Türkiye’nin ve Dünya’nın gemi adamı gereksinimi göz önünde tutularak, en azından 10 yıllık bir strateji plan yapılması gerektiği anlatılan bildiride, sektöre yönelik diğer öneri ve talepler de şöyle sıralandı:
“- Kabotaj hattında yolcu ve yük taşımacılığına uygun gemi tipleri, elverişli hatlar belirlenerek ve gerekli destek verilerek yatırımlar gerçekleştirilmelidir. İthal ve ihraç yüklerin taşınmasında Türk Bayraklı gemilerin 2007 yılı itibariyle yüzde 20 civarında olan payı artırılmalı, Türk Deniz Ticaret Filosu desteklenmeli ve büyütülmeli, yabancı bayrağa geçiş önlenmeli ve bu suretle Türk Deniz Ticaret Filosu’nun denizyolu dış taşımacılığı artırılmalıdır.
-Kılavuzluk ve römorkörcülük hizmetlerinin niteliği gereği birbirinden ayrılması ve römorkaj hizmetinin kamu düzeninden çok ticaret yönünün ağır basması nedeniyle mutlak rekabete açılması gerekmektedir.
-Sadece denizyolu taşımacılığından alınan serbest sağlık resmi ücretleri tamamen kaldırılmalı, ücretler bir sağlık hizmeti talep edildiğinde alınmalıdır. Fener ücretleri Akdeniz çanağındaki ülkelerle rekabet edebilmek için bu ülkelerin fener ücretleri seviyesine çekilerek indirim yapılması sağlanmalıdır.
-İstanbul ve İzmir’e aynı anda en az 10 geminin yanaşacağı kruvaziyer limanı yapılmalı veya yapılmasına izin verilmeli, ihtiyaca cevap verecek yeni kruvaziyer limanlarının da faaliyete geçirilmesi için planlama yapılmalı ve mevcut kruvaziyer limanlar da iyileştirilmelidir.
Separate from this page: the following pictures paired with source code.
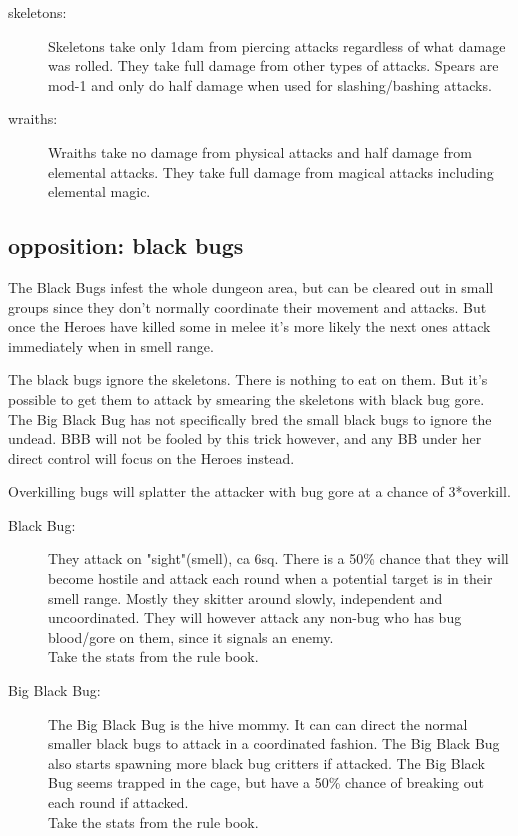 \begin{description}
\item[skeletons:] Skeletons take only 1dam from piercing attacks regardless of what damage was rolled. They take full damage from other types of attacks. Spears are mod-1 and only do half damage when used for slashing/bashing attacks.

\item[wraiths:] Wraiths take no damage from physical attacks and half damage from elemental attacks. They take full damage from magical attacks including elemental magic.

\end{description}


\subsection*{opposition: black bugs}

The Black Bugs infest the whole dungeon area, but can be cleared out in small groups since they don't normally coordinate their movement and attacks. But once the Heroes have killed some in melee it's more likely the next ones attack immediately when in smell range.

The black bugs ignore the skeletons. There is nothing to eat on them. But it's possible to get them to attack by smearing the skeletons with black bug gore. The Big Black Bug has not specifically bred the small black bugs to ignore the undead. BBB will not be fooled by this trick however, and any BB under her direct control will focus on the Heroes instead.

Overkilling bugs will splatter the attacker with bug gore at a chance of 3*overkill.

\begin{description}

\item[Black Bug:] They attack on "sight"(smell), ca 6sq. There is a 50\% chance that they will become hostile and attack each round when a potential target is in their smell range. Mostly they skitter around slowly, independent and uncoordinated. They will however attack any non-bug who has bug blood/gore on them, since it signals an enemy.\\
Take the stats from the rule book.

\item[Big Black Bug:] The Big Black Bug is the hive mommy. It can can direct the normal smaller black bugs to attack in a coordinated fashion. The Big Black Bug also starts spawning more black bug critters if attacked. The Big Black Bug seems trapped in the cage, but have a 50\% chance of breaking out each round if attacked.\\
Take the stats from the rule book.

\end{description}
-Atıl kapasitedeki balıkçı barınaklarından turizme elverişli olanların tespiti yapılmalı, seçilen balıkçı barınaklarında yapılacak onarım ve çevresel düzenlemeler neticesinde yat limanları Türk Turizm Sektörü’ne kazandırılmalıdır.
-Özel teknelerde Motorlu Taşıtlar Vergisi oranlarını düşürerek makul seviyelere çeken düzenleme Mecliste bir an önce yasalaşmalıdır.
- Türkiye dünya su ürünleri üretimi içersinde sadece yüzde 0.04’lik paya sahiptir.
Balık çiftlikleri konusunda kalıcı tedbirler uygulamaya sokulmalıdır.
-Birçok belediyenin arıtma tesislerinin olmaması denizlerimizin kirlenmesine sebep olmaktadır. Belediyeler, Turizm Bakanlığı, Çevre Bakanlığı el ele vererek bu sorunu halletmelidir.”